407. (Jim Powell)

            Jim Powell, in the final section of Substrate, itself titled “Substrate,” presents us with moments of apprehending persons from the North American past. Sometimes, their sense of themselves is represented, but even then, it is always Powell’s present-day vantage, his distance from the past, that is the condition of their self-expression: the past speaks out of the Powell’s present, not transparently through it. The most difficult poems in the section exclude direct access to personhood from them—not just personality, but personhood—foregrounding instead the remains of the past, artefacts of culture and environment alike, by which we may indirectly register those forms of life erased from memory. Here is “A Painted Hemisphere,” the first poem in the “Substrate” sequence:


The Mimbres ancients buried family skeletons

prone underneath their pueblo household floors

with broad ceramic bowls inverted over skulls interred

eye sockets upward below their earthen domes,

the inner face a painted hemisphere of art


for blind eternity, a hole punched through the center

of the bowl chosen, fulfilling custom, letting

the breath escape the broken clay, the image, the design.

A lunar rabbit bends a quarter turn

round this one’s vacant middle, the winking crow perched halfway


down his backbone beaks the nearest of four pair

of ribs, their cartoon crescents all the remains

of the hare’s hindquarters, his waning orb half-eaten by the bird

pecking clean the knuckles of his spine—

the fifth moon rabbit, Hare of the May, his good eye cocked


off-center at the bottom of a punctured bowl

and grizzled whiskers quiz the solar scavenger

fastened on his shoulder blade, talons in the quick,

in his still gaze outward serenity

a bemused whisper, “…sister quail, brother fish…”
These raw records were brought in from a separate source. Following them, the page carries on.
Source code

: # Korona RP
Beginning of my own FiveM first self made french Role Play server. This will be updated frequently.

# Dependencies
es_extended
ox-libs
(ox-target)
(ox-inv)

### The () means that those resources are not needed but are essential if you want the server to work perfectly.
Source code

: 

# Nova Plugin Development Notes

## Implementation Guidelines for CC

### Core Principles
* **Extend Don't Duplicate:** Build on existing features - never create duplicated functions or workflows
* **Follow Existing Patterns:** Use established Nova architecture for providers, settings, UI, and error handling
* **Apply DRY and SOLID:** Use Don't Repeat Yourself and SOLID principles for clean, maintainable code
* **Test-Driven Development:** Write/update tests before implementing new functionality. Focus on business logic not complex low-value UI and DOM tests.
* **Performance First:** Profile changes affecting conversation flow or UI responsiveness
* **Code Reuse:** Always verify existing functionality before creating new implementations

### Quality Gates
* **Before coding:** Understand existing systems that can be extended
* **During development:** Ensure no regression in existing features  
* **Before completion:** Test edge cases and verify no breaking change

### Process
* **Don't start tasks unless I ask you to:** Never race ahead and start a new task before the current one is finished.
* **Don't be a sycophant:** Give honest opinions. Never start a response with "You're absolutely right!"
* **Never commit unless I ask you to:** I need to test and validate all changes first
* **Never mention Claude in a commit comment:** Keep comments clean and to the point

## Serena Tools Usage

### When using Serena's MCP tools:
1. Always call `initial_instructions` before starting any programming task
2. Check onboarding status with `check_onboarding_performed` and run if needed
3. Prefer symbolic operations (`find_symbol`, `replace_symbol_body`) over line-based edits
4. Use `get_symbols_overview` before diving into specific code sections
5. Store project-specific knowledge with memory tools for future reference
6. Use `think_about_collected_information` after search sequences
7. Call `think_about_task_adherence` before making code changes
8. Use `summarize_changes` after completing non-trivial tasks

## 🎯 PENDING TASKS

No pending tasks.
The poem does not approach allegory or insist upon an interpretation of the remains, but the form gently leads us to see how the poem enacts its meaning, when “letting” for instance hangs on the edge of the line, permissively pleading us to follow into the blank of the page, the blank of the past, and also permissively granting the soul of the dead the passage to escape into the blank beyond “the image, the design” of the poem itself, as well as the bowl. In that blank of the page, the person of the past has escaped the poem, and we are left instead within the poem, within the material archaeological record, the person who was buried inaccessible to the poet, who instead traces the mythological figures. And what he finds there is an emblem for reader and poet alike, the past having anticipated us in our attempt at recovery, “his waning orb half-eaten by the bird.” The poet’s attention is absorbed, the poem itself is absorbed, and we readers are absorbed in turn, into the “hemisphere” of the bowl, so that it becomes, for the duration of the poem, a world: a place for a person to be. The solar scavenger is the crow, but also the sun itself, which has worn the bowl away—in the ekphrasis, the figures are aware of themselves as art—and the “knuckles of his spine” recalls to us the hand that holds the bowl, the hand that supports it and serves as its spine by taking it up for examination. In the final stanza, we find that we are not only looking at it, but see that the emblems are themselves looking; they not only feast, but they recognize, and in the recognition they bestow upon one another, they become persons themselves, and the poet also, in recognizing them as personhoods is himself, indirectly, recognized too, their personhood being a creative extension of his own, and in that creative animating of the design, the poet imagines the figures on surface recognizing where they are: “off-centered at the bottom of a punctured bowl” should not need to be said, since we already know the bowl (it has already been presented to us as “this one”), but now are seeing it from the hare’s perspective, the hare having just been given its name, Hare of the May, only now, after the patience of attentiveness, becoming more fully itself.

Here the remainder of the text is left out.